Jon Stewart, Bruce Springsteen, Rita Wilson and more stars performed as a tribute to U.S. veterans and their families at the New York Comedy Festival and Bob Woodruff Foundation’s Stand Up for Heroes event Monday.
Held at David Geffen Hall at the Lincoln Center for the Performing Arts, the night included performances from musicians and comics, including Stewart, Springsteen, Wilson, Josh Groban, John Mellencamp, Tracy Morgan, The War and Treaty, Jimmy Carr, Ronny Chieng and Shane Gillis.
Video messages from Prince Harry, Duke of Sussex, who attended the event in person last year and tried his hand at some recorded stand-up comedy this year, and first lady Jill Biden were also shown.

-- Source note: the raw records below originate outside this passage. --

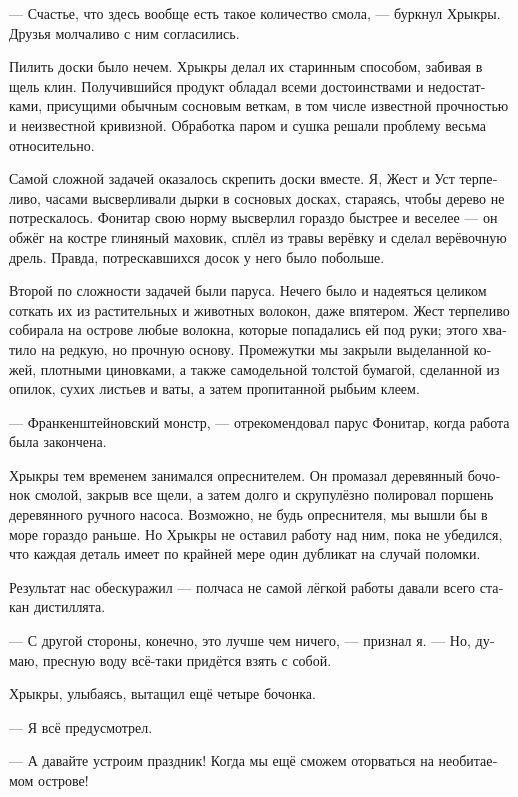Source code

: \documentclass[a4paper,12pt,fleqn]{book}\usepackage{polyglossia}\setdefaultlanguage[babelshorthands=true]{russian}\setotherlanguage{english}\defaultfontfeatures{Ligatures=TeX,Mapping=tex-text}
\newcommand{\asterism}{\vspace{1em}{\centering\Large\bfseries$\ast~\ast~\ast$\par}\vspace{1em}}
\begin{document}
--- Счастье, что здесь вообще есть такое количество смола, --- буркнул Хрыкры.
Друзья молчаливо с ним согласились.

Пилить доски было нечем.
Хрыкры делал их старинным способом, забивая в щель клин.
Получившийся продукт обладал всеми достоинствами и недостатками, присущими обычным сосновым веткам, в том числе известной прочностью и неизвестной кривизной.
Обработка паром и сушка решали проблему весьма относительно.

Самой сложной задачей оказалось скрепить доски вместе.
Я, Жест и Уст терпеливо, часами высверливали дырки в сосновых досках, стараясь, чтобы дерево не потрескалось.
Фонитар свою норму высверлил гораздо быстрее и веселее --- он обжёг на костре глиняный маховик, сплёл из травы верёвку и сделал верёвочную дрель.
Правда, потрескавшихся досок у него было побольше.

Второй по сложности задачей были паруса.
Нечего было и надеяться целиком соткать их из растительных и животных волокон, даже впятером.
Жест терпеливо собирала на острове любые волокна, которые попадались ей под руки;
этого хватило на редкую, но прочную основу.
Промежутки мы закрыли выделанной кожей, плотными циновками, а также самодельной толстой бумагой, сделанной из опилок, сухих листьев и ваты, а затем пропитанной рыбьим клеем.

--- Франкенштейновский монстр, --- отрекомендовал парус Фонитар, когда работа была закончена.

\asterism

Хрыкры тем временем занимался опреснителем.
Он промазал деревянный бочонок смолой, закрыв все щели, а затем долго и скрупулёзно полировал поршень деревянного ручного насоса.
Возможно, не будь опреснителя, мы вышли бы в море гораздо раньше.
Но Хрыкры не оставил работу над ним, пока не убедился, что каждая деталь имеет по крайней мере один дубликат на случай поломки.

Результат нас обескуражил --- полчаса не самой лёгкой работы давали всего стакан дистиллята.

--- С другой стороны, конечно, это лучше чем ничего, --- признал я.
--- Но, думаю, пресную воду всё-таки придётся взять с собой.

Хрыкры, улыбаясь, вытащил ещё четыре бочонка.

--- Я всё предусмотрел.

\asterism

--- А давайте устроим праздник!
Когда мы ещё сможем оторваться на необитаемом острове!
\end{document}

ABC News journalist Woodruff, who was severely injured by an IED explosion during a reporting trip to Iraq in 2006, and his wife Lee Woodruff came out throughout the charity event to express their thanks for the troops and promote their foundation, which focuses on financially supporting vets, service members and their families. Throughout the evening, $14 million was raised for the Bob Woodruff Foundation.
Woodruff spoke about returning to Baghdad for an ABC News special airing this week, and how he hopes it represents what veterans and service members go through as well. “We just wanted to finish this mission,” Woodruff said. “We were taken away from where we wanted to finish our job. Our story is really our family and, more importantly, it’s also the story of so many of our service members who are families and families that are here right now.”
When Stewart took the stage, he also took the liberty of throwing several shots at his 60-year-old status and the likely age of the donors in the room. “I just turned 60 years old. You know you’re getting old when you say how old you are and people clap,” Stewart said, amid a loud round of clapping. “When I was on ‘The Daily Show,’ I had a suit on, the makeup, the lights were beautiful — and if you watched that show you probably thought, that guy could get upstairs, no problem.”
He added: “The sad thing is, I’m rich, I don’t have to look like this. Many people do surgery on people like me. But I wake up in the morning and go, ah, fuck it. Aging is a humiliating process. Many of you are experiencing it, that’s clear. It’s a charity event, so you’re the people with disposable income because who knows how long you have.”
Following Stewart’s set, Mellencamp came out to sing, first solo and then accompanied by Springtseen, and told a story about the younger Stewart.
“He was working at a thing called MTV News, you guys remember that?” Mellencamp said. “I was his first interview, so he’s stuttering around, he’s nervous. He’s got like six questions, took him an hour and a half to get them out. So finally, after suffering through all this with Jon for his first interview, he goes, ‘Do you think I was getting OK at the end?’ And I said, ‘Yeah, it was good. Good, good, can we just do this again?’”
The 17th annual Stand Up for Heroes is a part of the New York Comedy Festival, which runs Nov. 3 to 12. In 2007, New York Comedy Festival founders Caroline Hirsch and Andrew Fox partnered with Bob and Lee Woodruff to put on the first Stand Up for Heroes.